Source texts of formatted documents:
________

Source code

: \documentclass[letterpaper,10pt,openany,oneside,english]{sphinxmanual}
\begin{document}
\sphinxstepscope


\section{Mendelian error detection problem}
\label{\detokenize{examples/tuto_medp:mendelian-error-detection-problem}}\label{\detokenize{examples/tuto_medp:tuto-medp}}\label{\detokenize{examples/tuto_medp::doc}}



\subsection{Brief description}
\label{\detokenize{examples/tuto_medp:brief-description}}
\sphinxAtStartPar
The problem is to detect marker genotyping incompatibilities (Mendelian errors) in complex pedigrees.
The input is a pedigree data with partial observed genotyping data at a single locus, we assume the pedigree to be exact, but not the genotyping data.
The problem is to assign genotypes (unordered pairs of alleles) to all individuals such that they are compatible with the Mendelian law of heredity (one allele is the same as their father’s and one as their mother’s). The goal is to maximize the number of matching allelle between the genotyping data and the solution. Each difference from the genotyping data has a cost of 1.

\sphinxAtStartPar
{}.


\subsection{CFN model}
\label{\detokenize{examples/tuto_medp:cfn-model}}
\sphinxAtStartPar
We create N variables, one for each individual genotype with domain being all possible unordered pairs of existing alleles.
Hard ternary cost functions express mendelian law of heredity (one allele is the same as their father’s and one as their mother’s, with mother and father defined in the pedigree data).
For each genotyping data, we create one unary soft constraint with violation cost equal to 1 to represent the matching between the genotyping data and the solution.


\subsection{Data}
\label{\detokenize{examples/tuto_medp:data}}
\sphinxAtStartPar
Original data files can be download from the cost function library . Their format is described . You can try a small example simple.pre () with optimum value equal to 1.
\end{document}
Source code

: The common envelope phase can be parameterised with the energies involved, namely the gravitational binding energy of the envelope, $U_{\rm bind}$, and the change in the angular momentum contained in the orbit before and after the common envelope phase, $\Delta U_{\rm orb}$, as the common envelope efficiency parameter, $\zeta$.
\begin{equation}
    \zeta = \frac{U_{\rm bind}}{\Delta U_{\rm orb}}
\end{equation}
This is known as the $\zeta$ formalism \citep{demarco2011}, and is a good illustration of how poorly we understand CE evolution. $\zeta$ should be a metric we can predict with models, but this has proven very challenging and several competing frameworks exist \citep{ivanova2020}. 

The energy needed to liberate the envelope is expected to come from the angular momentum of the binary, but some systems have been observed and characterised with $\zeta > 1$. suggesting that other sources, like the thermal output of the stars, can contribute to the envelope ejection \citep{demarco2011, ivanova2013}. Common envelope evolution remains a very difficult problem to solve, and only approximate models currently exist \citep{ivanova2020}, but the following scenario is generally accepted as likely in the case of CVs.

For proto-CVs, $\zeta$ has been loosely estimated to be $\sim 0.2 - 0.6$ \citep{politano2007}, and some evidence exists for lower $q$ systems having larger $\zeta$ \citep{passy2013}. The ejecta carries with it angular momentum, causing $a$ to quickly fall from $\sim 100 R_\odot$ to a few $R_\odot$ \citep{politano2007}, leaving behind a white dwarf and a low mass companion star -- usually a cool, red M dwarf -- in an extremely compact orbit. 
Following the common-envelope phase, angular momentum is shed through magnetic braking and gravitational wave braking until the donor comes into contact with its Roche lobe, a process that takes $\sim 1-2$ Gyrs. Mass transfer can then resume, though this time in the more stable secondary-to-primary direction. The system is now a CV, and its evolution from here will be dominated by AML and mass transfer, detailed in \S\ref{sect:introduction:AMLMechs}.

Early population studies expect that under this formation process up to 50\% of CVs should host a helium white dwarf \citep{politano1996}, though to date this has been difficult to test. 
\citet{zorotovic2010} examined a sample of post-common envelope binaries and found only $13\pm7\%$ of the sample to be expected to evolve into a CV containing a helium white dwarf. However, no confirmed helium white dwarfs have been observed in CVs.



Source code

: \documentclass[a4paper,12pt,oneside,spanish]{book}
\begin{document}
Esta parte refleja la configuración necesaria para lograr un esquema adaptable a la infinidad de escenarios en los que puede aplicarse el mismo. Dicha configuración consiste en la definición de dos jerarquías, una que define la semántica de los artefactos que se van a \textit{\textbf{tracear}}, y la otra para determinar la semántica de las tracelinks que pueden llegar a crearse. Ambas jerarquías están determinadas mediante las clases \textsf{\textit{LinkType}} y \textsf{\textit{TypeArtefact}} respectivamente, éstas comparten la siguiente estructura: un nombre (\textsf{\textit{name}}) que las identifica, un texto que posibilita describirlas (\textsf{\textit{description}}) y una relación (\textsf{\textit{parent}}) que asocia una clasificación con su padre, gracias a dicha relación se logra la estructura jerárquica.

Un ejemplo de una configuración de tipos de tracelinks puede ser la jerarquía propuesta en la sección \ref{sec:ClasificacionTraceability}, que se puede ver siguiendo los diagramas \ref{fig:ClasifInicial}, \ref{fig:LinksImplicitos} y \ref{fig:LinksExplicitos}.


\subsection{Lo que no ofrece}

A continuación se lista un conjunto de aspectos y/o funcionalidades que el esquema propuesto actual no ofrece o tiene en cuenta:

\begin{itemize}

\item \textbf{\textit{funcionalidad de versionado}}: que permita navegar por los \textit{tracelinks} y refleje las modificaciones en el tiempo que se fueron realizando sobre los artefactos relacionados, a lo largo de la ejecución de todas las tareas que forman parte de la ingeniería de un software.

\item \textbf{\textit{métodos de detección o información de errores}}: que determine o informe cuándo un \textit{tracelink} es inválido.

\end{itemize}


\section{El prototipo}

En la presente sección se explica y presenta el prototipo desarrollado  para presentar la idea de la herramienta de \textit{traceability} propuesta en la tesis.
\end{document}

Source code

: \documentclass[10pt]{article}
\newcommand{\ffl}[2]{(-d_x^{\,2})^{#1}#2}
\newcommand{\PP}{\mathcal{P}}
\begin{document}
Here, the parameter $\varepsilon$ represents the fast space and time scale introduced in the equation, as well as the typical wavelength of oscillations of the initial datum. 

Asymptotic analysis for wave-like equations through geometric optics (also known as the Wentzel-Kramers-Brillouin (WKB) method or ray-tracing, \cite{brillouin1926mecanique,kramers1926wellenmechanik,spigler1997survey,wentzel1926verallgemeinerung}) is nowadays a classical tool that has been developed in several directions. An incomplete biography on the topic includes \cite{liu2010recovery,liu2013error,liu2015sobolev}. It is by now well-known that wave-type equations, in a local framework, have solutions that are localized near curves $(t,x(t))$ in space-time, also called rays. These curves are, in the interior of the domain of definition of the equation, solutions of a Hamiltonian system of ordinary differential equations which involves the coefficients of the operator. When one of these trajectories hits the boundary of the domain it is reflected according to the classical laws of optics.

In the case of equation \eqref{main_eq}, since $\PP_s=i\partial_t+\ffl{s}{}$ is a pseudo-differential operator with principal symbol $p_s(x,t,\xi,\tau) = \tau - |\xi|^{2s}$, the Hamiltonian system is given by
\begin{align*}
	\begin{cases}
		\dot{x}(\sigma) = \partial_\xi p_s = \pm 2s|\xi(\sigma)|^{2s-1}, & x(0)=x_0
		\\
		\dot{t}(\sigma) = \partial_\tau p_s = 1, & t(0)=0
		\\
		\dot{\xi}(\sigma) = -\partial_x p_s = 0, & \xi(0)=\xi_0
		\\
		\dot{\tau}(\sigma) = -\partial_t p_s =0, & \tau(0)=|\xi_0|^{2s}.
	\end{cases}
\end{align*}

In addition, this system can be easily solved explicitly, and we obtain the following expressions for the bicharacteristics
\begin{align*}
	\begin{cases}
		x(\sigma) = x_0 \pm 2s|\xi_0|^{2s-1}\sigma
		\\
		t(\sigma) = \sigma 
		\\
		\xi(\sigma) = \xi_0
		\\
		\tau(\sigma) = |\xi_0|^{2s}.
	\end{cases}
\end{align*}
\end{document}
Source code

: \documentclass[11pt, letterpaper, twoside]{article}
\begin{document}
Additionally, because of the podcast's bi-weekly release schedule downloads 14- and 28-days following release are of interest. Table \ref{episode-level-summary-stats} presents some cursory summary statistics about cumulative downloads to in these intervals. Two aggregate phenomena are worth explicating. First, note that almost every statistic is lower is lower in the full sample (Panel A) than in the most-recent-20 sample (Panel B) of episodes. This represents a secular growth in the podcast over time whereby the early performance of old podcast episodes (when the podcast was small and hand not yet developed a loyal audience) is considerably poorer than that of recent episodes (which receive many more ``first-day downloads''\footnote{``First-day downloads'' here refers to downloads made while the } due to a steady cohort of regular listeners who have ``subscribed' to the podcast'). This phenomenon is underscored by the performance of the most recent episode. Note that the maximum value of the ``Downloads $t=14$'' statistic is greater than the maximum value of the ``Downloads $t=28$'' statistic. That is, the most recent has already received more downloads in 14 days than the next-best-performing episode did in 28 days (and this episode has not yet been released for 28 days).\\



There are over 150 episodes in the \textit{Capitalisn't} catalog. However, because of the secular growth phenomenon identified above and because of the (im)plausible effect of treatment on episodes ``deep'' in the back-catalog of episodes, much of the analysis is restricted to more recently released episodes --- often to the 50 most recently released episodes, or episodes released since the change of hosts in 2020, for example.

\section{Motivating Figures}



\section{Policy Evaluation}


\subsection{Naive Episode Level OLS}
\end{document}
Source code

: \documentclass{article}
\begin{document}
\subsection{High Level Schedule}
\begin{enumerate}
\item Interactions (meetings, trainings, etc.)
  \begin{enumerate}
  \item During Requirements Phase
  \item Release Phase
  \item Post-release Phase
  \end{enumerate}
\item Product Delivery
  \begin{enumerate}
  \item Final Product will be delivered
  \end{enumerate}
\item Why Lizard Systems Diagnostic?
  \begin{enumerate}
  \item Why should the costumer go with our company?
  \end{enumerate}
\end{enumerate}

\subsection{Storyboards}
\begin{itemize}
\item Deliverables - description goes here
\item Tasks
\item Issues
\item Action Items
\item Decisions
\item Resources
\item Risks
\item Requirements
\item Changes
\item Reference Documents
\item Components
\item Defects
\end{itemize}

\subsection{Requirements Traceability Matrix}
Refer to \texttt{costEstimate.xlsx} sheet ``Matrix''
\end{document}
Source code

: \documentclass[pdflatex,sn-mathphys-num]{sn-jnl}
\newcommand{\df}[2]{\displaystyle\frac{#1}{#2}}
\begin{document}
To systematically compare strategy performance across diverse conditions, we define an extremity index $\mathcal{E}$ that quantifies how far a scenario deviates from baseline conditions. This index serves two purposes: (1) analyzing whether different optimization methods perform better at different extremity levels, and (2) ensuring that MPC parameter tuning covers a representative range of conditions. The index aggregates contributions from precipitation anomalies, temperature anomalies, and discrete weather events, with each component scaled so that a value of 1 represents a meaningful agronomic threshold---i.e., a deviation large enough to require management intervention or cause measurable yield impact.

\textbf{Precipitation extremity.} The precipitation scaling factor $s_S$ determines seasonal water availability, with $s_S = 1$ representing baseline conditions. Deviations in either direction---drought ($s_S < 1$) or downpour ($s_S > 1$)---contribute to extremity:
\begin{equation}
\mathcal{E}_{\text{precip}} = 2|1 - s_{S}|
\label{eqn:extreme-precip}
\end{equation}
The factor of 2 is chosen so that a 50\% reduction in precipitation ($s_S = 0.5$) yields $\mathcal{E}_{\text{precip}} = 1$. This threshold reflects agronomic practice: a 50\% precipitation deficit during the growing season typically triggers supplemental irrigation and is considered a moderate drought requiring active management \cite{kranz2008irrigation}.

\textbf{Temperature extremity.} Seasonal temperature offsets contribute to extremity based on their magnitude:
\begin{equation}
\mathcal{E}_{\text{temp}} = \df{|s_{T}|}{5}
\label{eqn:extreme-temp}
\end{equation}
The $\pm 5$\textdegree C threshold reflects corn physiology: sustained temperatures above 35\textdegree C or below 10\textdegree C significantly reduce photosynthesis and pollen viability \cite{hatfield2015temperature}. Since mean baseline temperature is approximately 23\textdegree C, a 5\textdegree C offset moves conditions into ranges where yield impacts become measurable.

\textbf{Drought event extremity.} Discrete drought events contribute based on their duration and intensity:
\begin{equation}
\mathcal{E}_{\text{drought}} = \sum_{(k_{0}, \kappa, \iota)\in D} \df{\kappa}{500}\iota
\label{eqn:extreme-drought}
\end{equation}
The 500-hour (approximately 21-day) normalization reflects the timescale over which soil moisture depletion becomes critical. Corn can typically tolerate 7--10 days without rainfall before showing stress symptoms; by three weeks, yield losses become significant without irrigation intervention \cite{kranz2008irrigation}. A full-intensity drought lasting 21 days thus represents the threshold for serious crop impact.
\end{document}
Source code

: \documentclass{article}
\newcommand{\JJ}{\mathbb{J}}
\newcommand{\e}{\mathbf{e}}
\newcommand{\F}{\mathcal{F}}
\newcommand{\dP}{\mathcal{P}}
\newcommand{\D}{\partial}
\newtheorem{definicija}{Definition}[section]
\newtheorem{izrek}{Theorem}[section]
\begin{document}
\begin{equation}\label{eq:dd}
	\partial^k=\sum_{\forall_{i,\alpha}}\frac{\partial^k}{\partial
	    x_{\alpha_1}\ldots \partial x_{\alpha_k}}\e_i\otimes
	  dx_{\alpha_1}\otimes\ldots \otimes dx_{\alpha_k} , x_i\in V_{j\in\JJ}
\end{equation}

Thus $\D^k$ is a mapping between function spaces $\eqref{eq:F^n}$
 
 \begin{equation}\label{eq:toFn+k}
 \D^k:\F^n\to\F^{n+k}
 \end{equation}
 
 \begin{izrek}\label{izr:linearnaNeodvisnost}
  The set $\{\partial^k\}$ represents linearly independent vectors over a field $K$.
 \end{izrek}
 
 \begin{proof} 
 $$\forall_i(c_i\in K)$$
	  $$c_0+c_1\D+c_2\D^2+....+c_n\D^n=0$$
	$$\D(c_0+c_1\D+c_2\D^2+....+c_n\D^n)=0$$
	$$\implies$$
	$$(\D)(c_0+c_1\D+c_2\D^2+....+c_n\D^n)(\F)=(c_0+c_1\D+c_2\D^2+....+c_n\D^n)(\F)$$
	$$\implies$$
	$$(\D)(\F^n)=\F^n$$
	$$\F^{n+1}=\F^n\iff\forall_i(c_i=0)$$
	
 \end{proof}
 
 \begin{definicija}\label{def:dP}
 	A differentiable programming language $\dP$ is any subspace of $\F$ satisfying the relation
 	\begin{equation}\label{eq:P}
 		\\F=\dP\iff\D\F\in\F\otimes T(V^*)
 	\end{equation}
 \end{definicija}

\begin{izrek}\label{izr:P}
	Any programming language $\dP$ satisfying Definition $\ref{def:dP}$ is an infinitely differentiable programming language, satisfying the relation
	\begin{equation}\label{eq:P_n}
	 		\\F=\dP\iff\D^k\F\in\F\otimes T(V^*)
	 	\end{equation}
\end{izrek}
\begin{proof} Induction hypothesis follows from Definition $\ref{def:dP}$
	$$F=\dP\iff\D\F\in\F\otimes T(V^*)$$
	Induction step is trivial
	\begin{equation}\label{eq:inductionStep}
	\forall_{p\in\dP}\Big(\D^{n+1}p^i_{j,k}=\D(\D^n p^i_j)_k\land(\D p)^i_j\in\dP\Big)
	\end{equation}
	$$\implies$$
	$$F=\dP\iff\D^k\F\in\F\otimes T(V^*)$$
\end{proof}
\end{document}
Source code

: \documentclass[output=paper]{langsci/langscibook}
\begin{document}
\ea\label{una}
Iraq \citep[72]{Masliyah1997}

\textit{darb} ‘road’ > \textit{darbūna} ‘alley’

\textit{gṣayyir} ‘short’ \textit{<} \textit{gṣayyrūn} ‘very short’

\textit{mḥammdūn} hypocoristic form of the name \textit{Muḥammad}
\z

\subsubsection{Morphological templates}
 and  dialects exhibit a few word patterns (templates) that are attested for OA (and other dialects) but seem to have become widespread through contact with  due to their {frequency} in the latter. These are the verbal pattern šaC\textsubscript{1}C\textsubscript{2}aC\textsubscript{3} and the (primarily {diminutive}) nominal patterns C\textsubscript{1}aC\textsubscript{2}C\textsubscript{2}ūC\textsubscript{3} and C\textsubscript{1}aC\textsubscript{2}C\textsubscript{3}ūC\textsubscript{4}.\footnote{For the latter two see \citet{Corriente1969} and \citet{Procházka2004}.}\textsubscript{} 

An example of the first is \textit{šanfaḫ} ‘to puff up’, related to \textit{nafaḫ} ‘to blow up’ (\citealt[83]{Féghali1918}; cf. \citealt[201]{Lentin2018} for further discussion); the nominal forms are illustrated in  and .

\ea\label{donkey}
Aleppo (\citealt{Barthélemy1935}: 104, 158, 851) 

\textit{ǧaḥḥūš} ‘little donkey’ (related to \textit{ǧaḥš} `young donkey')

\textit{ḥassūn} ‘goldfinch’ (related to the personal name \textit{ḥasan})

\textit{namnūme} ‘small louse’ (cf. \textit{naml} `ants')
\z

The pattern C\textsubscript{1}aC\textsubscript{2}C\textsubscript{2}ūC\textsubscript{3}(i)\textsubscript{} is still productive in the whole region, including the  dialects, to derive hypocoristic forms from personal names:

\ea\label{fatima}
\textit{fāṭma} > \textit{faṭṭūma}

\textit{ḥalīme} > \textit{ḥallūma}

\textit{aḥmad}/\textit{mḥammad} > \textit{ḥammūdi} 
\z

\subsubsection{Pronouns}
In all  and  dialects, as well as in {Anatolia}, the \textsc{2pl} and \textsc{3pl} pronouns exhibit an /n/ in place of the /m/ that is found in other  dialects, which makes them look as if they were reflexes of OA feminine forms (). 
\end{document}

________

> What the exercise asks: Search the entries above for "unordered". Show every line that has it.

> Solved exercise:
The problem is to assign genotypes (unordered pairs of alleles) to all individuals such that they are compatible with the Mendelian law of heredity (one allele is the same as their father’s and one as their mother’s). The goal is to maximize the number of matching allelle between the genotyping data and the solution. Each difference from the genotyping data has a cost of 1.
We create N variables, one for each individual genotype with domain being all possible unordered pairs of existing alleles.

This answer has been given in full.